# Machine Learning in Automated Text Categorization 2002

Back to Research-Papers

# datascience

Text Categorization is the task of assigning a boolean value to each pair `(dj, ci)` in `D x C`, where D is domain of documents and `C = {c1, ..., cn}`, `n = |C|`, is a set of predefined categories.

More formally, the task is to approximate the unknown target function `fi: D x C -> {T, F}`, where fi is the classifier.

• categories are symbolic labels
• no exogenous knowledge (data provided from external sources) is available
• categories must be classified based on endogenous knowledge (data extracted from the documents)
• inferred from the semantics of a document, subjective in nature
• because it lacks objectivity, it is non-deterministic
• subject to judgement of one's teaching the algorithm

### Single-label versus multi-label TC

Different constraints may be enforced on the TC task.

• Perhaps it should map to exactly one category (single-label categories)
• if mapped to 0 to |C| categories, it is multi-label

### Bayes Rule

`P(a|b) = P(b|a) * P(a) / P(b)`

### Naive Baysian Algorithm

Uses the TC model, and two assumptions, to calculate the category that maximizes `P(ci | d)` (probability of each category for a given document), expressed as `c = argmax( P(ci | d) )`.
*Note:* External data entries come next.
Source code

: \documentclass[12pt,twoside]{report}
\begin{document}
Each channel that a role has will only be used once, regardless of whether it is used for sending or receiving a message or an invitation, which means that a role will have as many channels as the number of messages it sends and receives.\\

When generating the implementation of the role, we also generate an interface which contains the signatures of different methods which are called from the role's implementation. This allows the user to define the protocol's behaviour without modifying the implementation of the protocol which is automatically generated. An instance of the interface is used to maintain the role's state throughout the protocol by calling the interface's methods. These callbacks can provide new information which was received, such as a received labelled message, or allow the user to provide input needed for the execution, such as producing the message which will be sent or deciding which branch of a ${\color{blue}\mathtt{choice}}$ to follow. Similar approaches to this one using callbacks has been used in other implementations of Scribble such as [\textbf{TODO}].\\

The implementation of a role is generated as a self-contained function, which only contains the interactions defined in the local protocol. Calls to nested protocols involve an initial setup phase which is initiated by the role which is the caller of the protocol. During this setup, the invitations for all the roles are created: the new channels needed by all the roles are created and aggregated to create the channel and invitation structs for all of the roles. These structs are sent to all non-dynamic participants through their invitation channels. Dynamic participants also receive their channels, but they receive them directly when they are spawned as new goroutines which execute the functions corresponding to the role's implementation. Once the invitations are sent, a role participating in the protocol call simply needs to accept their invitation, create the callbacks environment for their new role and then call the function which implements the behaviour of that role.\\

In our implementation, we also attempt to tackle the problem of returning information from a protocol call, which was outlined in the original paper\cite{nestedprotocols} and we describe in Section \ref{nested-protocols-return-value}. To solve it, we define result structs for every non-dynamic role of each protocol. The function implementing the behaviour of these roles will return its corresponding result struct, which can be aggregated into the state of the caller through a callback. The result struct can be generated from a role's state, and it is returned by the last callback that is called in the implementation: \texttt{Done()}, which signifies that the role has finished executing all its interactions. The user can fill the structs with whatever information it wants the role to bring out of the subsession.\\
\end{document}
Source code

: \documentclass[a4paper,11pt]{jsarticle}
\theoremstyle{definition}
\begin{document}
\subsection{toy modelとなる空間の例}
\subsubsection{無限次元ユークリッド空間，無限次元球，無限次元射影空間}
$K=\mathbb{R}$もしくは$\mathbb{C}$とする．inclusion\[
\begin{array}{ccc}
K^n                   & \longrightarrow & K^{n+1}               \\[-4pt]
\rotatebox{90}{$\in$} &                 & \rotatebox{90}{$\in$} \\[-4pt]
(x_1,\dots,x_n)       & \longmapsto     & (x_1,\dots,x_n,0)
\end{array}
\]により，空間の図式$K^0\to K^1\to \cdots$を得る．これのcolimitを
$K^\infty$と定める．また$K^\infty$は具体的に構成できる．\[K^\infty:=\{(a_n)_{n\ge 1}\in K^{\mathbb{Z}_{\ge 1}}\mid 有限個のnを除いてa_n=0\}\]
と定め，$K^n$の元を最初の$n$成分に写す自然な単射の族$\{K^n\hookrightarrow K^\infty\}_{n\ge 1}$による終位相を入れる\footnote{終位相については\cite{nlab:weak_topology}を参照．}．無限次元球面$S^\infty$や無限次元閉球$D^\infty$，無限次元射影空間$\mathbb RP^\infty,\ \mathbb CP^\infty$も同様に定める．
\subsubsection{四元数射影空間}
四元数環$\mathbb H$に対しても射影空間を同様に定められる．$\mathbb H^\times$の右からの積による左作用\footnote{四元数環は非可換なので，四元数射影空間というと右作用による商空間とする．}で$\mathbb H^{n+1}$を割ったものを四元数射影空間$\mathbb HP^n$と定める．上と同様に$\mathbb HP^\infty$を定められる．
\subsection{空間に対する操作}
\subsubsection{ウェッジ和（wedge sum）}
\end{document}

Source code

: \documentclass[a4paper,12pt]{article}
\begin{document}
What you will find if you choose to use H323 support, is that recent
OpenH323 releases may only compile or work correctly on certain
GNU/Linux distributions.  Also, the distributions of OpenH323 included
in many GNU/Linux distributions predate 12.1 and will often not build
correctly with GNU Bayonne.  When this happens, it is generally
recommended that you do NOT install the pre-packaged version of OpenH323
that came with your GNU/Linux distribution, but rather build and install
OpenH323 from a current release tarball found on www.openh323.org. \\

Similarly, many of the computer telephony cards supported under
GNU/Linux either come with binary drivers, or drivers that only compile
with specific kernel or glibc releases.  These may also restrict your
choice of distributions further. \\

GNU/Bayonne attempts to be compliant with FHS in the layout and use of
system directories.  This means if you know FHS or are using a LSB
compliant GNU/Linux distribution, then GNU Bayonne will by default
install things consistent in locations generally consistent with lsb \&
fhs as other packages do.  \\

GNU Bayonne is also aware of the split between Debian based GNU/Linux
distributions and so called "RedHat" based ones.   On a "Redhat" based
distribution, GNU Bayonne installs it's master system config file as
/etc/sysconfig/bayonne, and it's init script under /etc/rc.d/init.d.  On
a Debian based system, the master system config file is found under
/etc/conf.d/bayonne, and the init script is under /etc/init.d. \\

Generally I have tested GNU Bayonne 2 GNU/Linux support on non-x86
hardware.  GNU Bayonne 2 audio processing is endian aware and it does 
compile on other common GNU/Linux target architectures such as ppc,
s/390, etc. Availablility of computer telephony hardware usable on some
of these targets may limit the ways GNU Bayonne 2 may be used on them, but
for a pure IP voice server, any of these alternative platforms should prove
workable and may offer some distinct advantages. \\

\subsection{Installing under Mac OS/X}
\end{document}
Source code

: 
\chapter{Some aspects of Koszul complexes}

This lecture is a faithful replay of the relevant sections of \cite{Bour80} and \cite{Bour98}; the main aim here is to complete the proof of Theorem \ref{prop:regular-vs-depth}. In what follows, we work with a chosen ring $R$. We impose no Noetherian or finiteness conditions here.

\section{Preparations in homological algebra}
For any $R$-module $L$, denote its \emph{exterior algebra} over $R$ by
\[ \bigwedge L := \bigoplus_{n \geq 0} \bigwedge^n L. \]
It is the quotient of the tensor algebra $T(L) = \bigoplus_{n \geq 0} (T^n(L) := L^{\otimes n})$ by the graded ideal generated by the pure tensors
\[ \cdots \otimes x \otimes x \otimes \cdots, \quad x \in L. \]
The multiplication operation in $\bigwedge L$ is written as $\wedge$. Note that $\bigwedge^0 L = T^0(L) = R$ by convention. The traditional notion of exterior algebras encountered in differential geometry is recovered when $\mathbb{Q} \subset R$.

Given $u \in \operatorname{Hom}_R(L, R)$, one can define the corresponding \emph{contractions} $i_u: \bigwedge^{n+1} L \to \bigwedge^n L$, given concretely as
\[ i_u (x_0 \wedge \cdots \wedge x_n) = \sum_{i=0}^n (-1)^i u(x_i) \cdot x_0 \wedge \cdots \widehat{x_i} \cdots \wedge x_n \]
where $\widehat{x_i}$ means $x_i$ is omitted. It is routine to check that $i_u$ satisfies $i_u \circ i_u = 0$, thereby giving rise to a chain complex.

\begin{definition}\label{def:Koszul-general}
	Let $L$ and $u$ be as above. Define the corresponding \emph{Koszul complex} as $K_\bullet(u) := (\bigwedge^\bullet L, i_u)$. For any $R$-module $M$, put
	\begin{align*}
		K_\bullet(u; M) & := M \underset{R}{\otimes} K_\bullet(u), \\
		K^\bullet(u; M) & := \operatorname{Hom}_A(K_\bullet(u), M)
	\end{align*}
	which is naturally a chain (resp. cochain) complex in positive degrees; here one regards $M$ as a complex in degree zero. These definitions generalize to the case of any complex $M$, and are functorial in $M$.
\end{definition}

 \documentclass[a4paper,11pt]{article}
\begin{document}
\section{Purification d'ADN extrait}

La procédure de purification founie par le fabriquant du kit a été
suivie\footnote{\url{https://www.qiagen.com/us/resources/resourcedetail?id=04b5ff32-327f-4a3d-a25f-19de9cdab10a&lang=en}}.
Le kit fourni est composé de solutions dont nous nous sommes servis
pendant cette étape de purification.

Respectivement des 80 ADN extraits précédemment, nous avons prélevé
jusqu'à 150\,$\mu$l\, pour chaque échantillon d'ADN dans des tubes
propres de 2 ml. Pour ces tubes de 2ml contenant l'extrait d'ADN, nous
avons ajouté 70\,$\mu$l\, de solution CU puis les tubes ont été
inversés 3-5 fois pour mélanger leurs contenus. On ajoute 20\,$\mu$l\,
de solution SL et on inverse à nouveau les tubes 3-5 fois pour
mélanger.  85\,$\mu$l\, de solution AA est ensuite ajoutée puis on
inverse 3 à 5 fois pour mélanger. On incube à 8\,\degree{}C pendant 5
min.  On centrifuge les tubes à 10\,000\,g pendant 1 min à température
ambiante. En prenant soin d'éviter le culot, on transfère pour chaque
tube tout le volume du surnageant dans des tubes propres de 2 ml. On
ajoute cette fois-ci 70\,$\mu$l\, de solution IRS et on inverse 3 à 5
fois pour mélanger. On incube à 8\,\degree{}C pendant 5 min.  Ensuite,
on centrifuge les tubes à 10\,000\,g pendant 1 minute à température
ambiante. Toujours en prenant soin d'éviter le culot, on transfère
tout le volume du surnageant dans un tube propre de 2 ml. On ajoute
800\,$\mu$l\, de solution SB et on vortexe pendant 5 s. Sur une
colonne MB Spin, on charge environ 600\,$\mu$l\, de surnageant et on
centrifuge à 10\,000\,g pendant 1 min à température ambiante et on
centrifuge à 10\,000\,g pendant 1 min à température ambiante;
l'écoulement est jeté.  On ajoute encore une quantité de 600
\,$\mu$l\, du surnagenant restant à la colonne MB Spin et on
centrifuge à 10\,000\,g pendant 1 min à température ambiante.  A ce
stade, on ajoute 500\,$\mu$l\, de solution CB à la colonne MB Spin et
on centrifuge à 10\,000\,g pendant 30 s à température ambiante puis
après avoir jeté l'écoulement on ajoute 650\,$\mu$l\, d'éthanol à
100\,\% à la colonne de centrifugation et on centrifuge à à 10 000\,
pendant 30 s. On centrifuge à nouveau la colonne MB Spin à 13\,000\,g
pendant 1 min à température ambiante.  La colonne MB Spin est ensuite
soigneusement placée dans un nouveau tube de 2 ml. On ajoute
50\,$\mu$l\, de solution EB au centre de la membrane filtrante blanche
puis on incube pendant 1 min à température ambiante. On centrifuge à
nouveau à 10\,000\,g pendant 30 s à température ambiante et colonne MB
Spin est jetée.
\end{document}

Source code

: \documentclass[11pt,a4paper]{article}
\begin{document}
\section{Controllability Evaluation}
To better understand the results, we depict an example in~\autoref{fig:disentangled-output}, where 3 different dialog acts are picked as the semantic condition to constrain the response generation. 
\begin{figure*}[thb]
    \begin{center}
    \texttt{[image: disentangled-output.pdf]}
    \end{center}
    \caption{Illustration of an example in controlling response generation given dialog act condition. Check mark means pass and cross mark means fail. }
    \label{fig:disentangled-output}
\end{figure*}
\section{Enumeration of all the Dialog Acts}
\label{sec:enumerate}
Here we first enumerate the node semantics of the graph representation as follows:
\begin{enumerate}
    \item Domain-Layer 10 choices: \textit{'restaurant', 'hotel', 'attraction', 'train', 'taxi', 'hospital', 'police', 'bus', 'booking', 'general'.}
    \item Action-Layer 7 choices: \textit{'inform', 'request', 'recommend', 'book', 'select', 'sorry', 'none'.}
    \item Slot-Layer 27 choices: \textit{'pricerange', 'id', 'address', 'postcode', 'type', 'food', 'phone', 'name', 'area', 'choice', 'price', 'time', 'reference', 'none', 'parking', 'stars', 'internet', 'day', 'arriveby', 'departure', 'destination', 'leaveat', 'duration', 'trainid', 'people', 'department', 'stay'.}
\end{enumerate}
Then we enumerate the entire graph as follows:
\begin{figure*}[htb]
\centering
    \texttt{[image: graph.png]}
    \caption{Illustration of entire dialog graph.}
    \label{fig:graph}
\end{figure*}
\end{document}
• Assumption 1: Conditionally Independent, we assume the words in the document have no order.
• Assumption 2: Assume that the probability that document is in a category is equal to the product of each word's probability of being in the category
• Laplace Smoothening is applied to this assumption to remove the multiply by 0 possibility
• for each `P(xi | c)`, where `xi` is some word in `d`, add 1 to the numerator and `V` to denominator, `V` is the total number of words in the vocabulary
• Apply Bayes Rule to original expression, `c = argmax( P(d | ci) * P(ci) / P(d) )`, since `P(d)` is constant for all ci, it can be ignored
• `c = argmax( Π( P(xj|ci) ) * P(ci) )`, where `P(ci)` is the percentage of total documents that are in the category `ci`

### Persistant Data

• total number of docs per class
• total number of docs
• hashmap of word occurrances per class
• total number of word occurances per class
• total number of distinct words per class